Orange County Lawyer Magazine, Vol. 60, No. 5, May 2018, at 34
3 Pages Posted: 21 May 2018
Date Written: 2018
Abstract
Ostensibly, Carpenter v. United States is only about geographic cell site location information. However, the constant evolution and forward march of technology lead one to wonder, what privacy issue awaits around the next corner? If Carpenter lines up with previous cases in which technology inspired Fourth Amendment challenges, the Supreme Court will find some way to rule in favor of protecting personal information, even if a tension exists with the Court's own past approaches as to how to get there, i.e., whether the breach was one of physical trespass, or privacy. The Supreme Court’s holding and how it arrives at it will have significant repercussions for lower courts. One immediate challenge is likely to be cases involving law enforcement’s use of cell-site simulators, such as the Stingray. In the meantime, the “reasonable expectation of privacy” paradigm articulated in Katz v.
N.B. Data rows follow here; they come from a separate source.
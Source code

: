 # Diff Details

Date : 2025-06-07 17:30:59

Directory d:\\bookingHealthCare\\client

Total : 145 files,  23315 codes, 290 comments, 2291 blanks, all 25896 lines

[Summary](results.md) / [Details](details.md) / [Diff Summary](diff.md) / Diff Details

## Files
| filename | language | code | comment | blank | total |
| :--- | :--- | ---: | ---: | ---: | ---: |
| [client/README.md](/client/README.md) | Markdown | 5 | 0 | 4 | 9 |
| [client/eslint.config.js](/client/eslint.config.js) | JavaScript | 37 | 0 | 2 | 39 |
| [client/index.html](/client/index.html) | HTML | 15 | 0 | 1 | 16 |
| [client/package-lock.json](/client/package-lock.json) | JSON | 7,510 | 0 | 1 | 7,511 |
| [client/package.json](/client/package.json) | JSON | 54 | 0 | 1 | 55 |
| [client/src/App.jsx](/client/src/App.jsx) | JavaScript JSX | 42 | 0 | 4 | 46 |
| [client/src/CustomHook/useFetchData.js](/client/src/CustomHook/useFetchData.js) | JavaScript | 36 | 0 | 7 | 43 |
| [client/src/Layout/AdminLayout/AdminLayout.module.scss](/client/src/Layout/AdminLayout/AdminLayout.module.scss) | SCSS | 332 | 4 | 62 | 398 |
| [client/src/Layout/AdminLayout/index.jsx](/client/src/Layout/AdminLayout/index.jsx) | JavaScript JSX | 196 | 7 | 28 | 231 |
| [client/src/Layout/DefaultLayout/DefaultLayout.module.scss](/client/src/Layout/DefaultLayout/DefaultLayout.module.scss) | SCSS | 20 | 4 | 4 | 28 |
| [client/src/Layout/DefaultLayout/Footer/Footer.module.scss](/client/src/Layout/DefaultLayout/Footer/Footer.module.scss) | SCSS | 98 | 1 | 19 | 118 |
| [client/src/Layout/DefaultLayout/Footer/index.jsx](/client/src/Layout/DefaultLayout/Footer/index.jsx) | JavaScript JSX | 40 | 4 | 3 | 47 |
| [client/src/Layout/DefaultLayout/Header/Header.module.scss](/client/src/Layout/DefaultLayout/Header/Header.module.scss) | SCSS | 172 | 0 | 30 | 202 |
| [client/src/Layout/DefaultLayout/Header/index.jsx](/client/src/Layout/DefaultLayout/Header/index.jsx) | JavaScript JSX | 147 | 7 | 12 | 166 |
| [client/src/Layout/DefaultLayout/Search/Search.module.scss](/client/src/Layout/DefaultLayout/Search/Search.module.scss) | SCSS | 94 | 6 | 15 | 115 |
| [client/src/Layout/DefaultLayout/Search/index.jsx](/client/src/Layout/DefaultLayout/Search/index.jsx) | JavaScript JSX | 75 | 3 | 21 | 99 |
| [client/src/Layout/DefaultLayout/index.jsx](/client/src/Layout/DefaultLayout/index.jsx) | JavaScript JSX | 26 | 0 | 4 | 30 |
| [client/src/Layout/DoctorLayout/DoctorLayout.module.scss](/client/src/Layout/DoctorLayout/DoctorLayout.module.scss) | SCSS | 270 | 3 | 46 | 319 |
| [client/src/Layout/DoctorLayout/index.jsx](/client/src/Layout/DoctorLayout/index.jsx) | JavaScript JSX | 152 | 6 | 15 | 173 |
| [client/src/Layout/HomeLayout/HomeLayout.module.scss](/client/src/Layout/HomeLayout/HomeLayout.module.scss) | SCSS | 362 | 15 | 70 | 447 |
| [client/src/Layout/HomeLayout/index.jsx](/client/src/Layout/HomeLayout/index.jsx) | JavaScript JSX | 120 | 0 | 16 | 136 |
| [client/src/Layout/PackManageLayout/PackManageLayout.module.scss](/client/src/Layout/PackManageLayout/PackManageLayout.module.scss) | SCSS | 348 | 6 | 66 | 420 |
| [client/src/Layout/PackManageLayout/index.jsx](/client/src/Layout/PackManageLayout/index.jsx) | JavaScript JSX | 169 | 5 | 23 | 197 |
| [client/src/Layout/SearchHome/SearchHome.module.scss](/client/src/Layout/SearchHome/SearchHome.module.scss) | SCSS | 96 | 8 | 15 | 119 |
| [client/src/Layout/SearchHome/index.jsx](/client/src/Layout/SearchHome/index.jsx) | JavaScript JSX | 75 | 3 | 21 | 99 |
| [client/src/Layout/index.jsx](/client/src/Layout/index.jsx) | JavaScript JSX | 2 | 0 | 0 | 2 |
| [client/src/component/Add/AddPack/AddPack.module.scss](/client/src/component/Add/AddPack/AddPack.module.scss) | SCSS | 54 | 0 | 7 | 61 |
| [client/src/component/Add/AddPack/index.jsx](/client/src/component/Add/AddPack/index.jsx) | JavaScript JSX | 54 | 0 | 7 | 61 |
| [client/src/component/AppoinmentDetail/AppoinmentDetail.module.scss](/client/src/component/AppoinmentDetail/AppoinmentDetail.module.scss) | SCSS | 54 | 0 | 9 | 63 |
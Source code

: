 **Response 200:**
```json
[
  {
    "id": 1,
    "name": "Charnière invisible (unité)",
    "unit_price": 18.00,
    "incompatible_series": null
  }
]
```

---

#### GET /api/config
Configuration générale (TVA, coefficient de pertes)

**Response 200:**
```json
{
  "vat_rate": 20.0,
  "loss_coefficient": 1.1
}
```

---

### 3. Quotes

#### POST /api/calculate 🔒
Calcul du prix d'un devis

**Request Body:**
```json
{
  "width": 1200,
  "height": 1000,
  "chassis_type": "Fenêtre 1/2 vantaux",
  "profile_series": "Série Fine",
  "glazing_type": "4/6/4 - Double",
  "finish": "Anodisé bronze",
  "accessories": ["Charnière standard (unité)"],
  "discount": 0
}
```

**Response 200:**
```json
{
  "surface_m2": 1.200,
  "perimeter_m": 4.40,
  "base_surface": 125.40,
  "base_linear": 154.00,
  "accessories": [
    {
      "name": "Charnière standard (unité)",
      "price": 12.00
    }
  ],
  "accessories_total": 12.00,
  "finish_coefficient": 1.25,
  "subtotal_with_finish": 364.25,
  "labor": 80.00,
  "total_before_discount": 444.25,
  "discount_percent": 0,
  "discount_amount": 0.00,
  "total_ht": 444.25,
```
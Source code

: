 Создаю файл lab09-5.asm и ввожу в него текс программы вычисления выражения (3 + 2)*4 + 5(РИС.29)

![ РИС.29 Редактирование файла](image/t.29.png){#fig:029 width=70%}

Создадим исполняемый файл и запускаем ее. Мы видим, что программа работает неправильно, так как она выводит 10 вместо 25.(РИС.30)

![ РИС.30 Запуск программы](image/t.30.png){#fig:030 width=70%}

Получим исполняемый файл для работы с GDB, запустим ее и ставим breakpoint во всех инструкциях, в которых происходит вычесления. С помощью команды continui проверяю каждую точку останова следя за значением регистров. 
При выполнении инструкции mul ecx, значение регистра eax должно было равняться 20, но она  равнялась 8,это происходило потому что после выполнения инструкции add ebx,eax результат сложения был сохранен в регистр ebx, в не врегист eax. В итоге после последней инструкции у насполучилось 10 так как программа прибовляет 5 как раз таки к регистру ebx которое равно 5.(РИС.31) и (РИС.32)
United States appears to be a shifting one, as entire generations are growing up accustomed to sharing their private lives on social media, with an abundant and ever-growing choice of platforms for disclosing and discussing one’s whereabouts, activities and thoughts. How the Supreme Court resolves Carpenter will impact cases involving technologies that have not yet arisen, or new uses of existing technologies, and will affect a demographic that is dynamic in its privacy expectations.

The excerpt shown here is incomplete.